### [What is being asked]
Read the listing below and copy out every line that holds "begin".

### [Task input]

*** Block opens ***

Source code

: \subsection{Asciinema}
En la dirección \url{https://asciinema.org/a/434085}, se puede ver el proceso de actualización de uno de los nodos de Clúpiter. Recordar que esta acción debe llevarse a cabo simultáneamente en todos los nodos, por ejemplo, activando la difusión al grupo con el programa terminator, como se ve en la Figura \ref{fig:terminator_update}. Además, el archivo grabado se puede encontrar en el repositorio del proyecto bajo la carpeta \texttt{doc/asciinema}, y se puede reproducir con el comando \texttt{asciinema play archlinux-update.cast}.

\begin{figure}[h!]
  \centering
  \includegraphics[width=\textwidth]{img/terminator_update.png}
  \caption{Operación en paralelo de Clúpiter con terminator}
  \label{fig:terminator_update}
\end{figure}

*** Block closes ***
*** Block opens ***

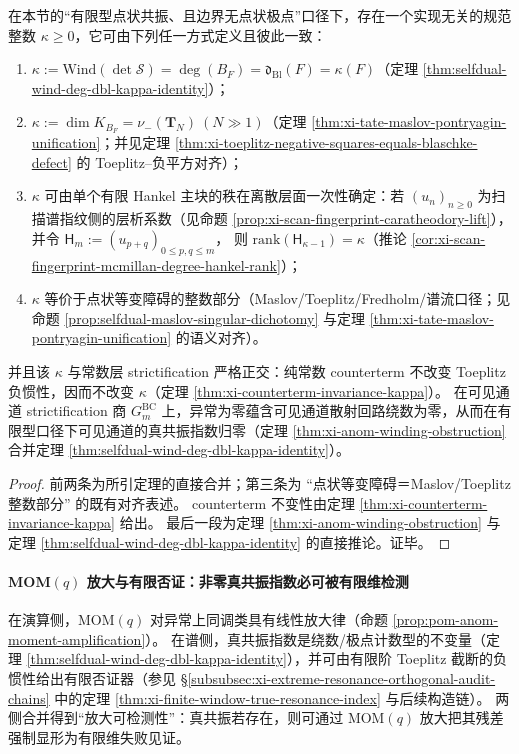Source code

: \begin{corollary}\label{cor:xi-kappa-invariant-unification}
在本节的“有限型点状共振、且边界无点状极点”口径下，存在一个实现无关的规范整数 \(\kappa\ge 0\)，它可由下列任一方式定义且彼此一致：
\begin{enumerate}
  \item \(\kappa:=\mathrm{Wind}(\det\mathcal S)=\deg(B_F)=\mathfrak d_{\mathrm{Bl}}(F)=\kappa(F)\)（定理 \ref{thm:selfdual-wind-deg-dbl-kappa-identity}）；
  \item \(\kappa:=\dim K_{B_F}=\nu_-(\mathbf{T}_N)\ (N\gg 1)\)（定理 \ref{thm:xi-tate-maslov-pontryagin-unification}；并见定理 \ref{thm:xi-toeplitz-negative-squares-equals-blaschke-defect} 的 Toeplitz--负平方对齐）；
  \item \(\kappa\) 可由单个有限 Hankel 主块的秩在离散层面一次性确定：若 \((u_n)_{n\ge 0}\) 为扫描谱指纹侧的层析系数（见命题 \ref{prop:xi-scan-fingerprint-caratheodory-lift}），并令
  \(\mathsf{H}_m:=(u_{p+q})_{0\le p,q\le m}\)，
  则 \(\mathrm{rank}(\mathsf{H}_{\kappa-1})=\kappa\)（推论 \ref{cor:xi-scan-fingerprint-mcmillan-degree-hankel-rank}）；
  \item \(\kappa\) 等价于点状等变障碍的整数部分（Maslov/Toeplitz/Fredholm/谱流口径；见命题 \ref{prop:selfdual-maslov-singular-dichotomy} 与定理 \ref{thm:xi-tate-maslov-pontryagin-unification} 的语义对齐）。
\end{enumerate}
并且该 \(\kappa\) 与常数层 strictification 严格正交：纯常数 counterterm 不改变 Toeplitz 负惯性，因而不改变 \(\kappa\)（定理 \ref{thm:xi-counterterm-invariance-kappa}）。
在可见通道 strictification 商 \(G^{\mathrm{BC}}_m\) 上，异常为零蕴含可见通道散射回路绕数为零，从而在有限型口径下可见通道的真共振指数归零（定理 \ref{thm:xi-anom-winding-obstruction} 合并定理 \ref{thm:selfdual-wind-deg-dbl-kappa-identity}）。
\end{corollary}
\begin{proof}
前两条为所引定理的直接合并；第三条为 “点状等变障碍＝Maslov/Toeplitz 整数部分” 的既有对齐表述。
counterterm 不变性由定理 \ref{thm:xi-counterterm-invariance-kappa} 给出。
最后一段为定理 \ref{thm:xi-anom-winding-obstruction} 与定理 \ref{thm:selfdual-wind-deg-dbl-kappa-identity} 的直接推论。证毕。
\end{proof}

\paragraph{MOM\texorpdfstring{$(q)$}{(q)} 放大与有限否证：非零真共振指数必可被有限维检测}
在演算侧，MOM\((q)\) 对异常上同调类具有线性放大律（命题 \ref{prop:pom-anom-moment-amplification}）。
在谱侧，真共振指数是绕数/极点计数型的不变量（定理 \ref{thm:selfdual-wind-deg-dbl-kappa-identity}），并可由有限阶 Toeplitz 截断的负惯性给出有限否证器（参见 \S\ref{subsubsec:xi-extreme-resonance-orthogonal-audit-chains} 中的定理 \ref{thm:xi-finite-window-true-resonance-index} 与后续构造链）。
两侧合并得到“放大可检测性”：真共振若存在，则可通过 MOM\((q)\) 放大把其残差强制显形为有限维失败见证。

*** Block closes ***

### [Solution to the problem]
\begin{figure}[h!]
: \begin{corollary}\label{cor:xi-kappa-invariant-unification}
\begin{enumerate}
\begin{proof}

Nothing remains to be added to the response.